After uncovering the palace deception and ordering the execution of the consorts who had slandered her, King Duttabaung set out in search of Princess Thonbanhla. Upon arriving, however, he found that she had already died, reportedly from exhaustion and grief. The king is said to have buried her near the lake and established a nearby village to maintain her tomb, appointing four of his generals to guard the site. Her burial place later became the village of Ko Gyi Myoke (Burmese: ကိုယ်ကြီးမြှုပ်; lit. 'where the body is buried'). Tradition further holds that the princess's spirit subsequently appeared to the king in a dream, prompting him to establish a shrine in her honor and grant the surrounding villages to her as her apaing-za (territorial possession). In local belief, individuals who engage in engage in backbiting, slander, or gossiping may incur her curse, which is said to manifest as leprosy or other severe skin diseases. Conversely, she is regarded as a protector of the harvest and weather for those considered righteous and devout. During worship ceremonies, devotees customarily offer three types of scarves, along with coconuts, bananas, and various snacks.
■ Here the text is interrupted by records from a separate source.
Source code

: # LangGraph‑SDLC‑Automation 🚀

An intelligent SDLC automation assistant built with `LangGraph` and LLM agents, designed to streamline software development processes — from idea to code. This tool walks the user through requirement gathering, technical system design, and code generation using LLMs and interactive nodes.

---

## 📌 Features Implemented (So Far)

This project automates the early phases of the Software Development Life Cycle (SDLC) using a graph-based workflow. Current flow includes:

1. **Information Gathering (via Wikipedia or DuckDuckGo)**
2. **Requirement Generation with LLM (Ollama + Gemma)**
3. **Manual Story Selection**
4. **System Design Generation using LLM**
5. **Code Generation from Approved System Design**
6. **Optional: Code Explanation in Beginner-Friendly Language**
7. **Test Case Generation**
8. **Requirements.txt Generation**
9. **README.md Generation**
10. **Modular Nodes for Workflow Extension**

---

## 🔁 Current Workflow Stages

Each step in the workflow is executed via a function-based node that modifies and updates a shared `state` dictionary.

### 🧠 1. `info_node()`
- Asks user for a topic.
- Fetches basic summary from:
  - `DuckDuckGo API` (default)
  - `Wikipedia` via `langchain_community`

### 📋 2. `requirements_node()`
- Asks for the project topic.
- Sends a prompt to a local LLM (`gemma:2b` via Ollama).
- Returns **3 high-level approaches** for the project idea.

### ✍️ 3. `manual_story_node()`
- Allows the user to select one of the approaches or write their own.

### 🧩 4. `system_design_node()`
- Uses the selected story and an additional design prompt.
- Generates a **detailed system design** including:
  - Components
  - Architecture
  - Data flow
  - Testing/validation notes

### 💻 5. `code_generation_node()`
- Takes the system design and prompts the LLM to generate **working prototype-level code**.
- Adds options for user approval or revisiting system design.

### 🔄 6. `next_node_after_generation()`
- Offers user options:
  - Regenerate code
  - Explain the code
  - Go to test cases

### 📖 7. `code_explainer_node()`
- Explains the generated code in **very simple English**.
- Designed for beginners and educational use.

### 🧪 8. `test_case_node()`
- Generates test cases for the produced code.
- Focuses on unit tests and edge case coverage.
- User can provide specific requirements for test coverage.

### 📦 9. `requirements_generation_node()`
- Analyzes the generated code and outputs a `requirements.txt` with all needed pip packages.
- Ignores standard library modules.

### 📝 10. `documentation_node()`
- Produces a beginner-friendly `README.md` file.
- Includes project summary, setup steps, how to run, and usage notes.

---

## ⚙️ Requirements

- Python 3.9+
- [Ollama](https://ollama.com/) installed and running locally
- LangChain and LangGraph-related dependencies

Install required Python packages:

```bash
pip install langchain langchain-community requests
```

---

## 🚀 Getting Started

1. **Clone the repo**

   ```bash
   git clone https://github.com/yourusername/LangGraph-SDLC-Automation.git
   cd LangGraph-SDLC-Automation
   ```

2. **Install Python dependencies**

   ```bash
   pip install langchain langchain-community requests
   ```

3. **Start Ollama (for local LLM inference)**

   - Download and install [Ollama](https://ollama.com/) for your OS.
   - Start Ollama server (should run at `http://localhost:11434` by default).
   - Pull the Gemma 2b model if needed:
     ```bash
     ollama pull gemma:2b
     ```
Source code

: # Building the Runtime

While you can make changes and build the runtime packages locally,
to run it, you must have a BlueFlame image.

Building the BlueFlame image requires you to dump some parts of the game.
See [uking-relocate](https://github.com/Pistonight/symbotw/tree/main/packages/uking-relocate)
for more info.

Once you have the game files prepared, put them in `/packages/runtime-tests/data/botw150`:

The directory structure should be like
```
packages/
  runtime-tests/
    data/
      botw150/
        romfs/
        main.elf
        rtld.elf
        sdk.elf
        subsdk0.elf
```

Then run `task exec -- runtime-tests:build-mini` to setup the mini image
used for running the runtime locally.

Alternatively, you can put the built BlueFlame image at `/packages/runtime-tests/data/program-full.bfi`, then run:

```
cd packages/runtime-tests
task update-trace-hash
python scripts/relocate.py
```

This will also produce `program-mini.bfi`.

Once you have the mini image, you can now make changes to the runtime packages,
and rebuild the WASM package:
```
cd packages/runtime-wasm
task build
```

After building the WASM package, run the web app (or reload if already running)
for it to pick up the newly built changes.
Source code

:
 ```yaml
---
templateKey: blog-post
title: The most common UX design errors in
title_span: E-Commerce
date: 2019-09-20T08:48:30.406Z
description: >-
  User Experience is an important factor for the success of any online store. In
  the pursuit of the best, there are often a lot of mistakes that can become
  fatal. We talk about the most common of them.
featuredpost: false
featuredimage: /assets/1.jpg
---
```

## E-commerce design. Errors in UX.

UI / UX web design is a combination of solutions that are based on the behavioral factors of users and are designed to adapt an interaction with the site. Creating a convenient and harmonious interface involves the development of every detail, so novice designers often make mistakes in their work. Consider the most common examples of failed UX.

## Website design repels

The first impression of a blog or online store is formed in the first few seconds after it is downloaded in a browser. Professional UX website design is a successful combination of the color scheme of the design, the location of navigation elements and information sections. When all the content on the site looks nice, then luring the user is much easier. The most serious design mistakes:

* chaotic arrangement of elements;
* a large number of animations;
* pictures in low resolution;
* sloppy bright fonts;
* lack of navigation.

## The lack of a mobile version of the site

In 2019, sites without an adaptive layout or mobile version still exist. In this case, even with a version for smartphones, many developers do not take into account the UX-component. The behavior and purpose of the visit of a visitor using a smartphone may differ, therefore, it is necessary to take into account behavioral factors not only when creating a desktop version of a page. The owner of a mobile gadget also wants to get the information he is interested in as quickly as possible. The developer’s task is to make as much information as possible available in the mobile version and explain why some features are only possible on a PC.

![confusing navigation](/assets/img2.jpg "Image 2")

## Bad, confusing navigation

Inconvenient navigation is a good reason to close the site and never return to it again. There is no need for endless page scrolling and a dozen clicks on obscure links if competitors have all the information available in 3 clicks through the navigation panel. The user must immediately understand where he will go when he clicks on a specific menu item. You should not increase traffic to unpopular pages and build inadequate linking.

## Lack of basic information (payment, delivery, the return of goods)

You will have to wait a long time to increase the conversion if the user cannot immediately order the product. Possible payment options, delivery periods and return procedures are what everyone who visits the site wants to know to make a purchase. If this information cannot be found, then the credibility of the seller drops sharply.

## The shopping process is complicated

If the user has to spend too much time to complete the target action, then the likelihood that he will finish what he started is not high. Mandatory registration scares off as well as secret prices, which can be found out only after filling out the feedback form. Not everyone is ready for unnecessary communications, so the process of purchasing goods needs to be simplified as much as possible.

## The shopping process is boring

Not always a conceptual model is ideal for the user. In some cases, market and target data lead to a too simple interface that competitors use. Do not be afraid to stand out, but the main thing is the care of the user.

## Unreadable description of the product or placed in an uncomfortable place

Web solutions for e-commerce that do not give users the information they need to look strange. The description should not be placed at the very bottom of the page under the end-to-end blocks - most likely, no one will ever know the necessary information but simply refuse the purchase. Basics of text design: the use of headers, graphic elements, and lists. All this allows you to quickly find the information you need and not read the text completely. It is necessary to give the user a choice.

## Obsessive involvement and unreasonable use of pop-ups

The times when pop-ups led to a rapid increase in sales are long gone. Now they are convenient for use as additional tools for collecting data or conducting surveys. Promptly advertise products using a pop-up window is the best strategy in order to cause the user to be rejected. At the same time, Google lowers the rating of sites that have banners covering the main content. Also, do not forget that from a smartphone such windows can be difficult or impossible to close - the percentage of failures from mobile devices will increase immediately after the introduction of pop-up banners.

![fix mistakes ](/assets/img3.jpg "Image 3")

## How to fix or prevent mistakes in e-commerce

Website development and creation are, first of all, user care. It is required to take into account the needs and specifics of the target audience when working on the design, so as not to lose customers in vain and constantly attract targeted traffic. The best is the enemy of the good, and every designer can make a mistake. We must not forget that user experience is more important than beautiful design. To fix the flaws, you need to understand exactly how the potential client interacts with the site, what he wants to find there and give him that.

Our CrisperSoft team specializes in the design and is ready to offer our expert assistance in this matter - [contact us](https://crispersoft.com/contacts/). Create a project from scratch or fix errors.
=== Conflated accounts ===
Her story is often conflated with that of Thonbanhla, the sister of the blacksmith Maung Tint De, known as the Mahagiri nat, as the two figures share the same name and are occasionally merged in oral traditions. While distinct from the Thonbanhla, who is one of the official 37 nats in the Burmese pantheon, Princess Thonbanhla is sometimes mistakenly listed as one of the official 37 nats due to this confusion.

Another account identifies Princess Thonbanhla as the sister-in-law of Ma Aung Phyu. In this local tradition, she is regarded as a "spinster spirit," or maiden spirit, characterized by an aversion to themes of domestic life. It is believed that she disapproves when visitors or devotees discuss marriage, weddings, or family matters in her presence.

==Legacy==
The princess's legacy is commemorated in Ko Gyi Myoke village, where a dedicated nat shrine and a statue of the princess are located. A loom attributed to her lifetime is also preserved there. Her principal annual worship ceremony is held on the eve of the full moon of Waso in her honor. She is referred to as pindaingsan (ပင်တိုင်စံ), or Princess of Taungnyo.
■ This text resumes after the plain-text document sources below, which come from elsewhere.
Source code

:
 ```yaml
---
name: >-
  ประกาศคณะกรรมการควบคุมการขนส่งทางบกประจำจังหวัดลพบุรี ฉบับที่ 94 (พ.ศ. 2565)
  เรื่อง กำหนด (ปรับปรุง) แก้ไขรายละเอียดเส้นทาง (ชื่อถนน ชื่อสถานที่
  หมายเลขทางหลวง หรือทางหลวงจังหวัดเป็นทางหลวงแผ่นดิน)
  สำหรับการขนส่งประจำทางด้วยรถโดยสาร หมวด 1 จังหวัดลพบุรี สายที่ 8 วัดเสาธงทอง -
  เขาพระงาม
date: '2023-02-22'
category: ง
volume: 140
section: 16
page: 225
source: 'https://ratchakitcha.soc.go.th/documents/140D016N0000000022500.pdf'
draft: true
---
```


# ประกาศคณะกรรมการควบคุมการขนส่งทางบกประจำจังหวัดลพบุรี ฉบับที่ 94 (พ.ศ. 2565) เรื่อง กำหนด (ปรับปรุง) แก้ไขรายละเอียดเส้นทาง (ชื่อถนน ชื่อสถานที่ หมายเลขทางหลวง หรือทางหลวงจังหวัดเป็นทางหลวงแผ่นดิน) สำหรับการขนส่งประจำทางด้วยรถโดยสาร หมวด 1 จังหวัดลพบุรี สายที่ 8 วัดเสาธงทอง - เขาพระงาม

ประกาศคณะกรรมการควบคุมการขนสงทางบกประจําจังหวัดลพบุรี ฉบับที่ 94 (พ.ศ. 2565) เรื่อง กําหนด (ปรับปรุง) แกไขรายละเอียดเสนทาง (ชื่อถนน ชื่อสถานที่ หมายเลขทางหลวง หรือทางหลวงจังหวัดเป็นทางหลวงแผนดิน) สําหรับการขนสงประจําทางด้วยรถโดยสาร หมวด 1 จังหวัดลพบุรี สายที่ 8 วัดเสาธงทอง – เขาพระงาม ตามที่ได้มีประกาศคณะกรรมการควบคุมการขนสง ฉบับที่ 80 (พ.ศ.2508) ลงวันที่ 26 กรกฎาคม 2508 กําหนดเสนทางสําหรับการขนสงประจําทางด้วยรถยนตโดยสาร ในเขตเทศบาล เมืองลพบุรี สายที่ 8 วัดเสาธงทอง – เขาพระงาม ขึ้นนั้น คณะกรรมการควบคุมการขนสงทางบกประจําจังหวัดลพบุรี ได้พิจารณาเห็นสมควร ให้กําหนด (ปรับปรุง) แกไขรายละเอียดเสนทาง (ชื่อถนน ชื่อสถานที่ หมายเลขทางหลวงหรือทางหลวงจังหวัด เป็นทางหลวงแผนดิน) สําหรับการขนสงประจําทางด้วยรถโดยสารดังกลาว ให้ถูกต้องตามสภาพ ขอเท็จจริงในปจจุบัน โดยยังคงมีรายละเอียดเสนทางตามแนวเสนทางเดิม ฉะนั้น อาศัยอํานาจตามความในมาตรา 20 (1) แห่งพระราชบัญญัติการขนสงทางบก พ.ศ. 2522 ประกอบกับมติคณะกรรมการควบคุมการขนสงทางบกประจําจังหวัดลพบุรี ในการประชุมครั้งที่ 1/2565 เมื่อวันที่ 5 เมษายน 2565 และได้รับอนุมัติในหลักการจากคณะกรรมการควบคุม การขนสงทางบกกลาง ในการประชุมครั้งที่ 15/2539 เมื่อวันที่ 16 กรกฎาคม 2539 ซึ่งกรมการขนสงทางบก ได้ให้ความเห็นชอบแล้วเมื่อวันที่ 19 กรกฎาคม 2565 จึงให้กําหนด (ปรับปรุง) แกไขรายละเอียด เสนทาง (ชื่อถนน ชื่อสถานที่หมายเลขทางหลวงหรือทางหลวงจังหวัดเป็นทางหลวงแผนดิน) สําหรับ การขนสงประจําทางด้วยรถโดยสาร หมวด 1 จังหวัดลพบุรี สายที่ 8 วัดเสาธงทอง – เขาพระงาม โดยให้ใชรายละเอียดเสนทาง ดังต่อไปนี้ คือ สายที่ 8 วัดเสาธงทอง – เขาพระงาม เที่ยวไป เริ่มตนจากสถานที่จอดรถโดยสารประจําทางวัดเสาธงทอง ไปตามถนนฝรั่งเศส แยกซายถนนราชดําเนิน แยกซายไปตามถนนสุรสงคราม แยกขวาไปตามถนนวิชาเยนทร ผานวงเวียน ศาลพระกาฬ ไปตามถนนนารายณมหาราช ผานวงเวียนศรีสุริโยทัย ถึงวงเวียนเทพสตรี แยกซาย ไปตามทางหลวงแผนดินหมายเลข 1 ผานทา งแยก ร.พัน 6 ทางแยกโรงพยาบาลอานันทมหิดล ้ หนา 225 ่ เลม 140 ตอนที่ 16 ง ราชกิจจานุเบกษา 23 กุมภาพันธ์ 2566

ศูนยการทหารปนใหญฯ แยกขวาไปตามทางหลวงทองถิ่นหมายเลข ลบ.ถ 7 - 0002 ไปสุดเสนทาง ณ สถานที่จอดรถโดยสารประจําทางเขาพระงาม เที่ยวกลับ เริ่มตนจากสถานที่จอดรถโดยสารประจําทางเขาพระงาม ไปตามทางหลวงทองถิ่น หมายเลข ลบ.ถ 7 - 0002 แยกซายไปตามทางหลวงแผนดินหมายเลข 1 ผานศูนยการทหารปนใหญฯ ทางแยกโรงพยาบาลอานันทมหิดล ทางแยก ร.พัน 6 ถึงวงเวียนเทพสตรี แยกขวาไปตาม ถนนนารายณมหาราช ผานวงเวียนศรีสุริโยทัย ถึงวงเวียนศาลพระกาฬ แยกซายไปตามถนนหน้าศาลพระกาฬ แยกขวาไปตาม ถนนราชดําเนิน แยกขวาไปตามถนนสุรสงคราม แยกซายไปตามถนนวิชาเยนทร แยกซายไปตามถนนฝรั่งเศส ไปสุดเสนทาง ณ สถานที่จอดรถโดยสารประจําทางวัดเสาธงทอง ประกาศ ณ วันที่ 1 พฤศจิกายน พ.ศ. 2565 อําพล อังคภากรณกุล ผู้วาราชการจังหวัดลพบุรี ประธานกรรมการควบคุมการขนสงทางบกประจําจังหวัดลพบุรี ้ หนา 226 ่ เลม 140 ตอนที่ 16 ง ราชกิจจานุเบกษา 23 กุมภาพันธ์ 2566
The Thonbanhla Monastery, a historic brick structure in Hmawza, is named after the princess. It is situated near Let-the Yay-Kan, which local tradition identifies as her burial site.

==Tomb excavation==
In January 2019, the Department of Archaeology and National Museum in Myanmar announced plans to systematically re-excavate the burial site attributed to Princess Thonbanhla. The department stated that a previous excavation conducted in 1998 under the direction of Man Win Khine Than had been unsuccessful and was subsequently suspended.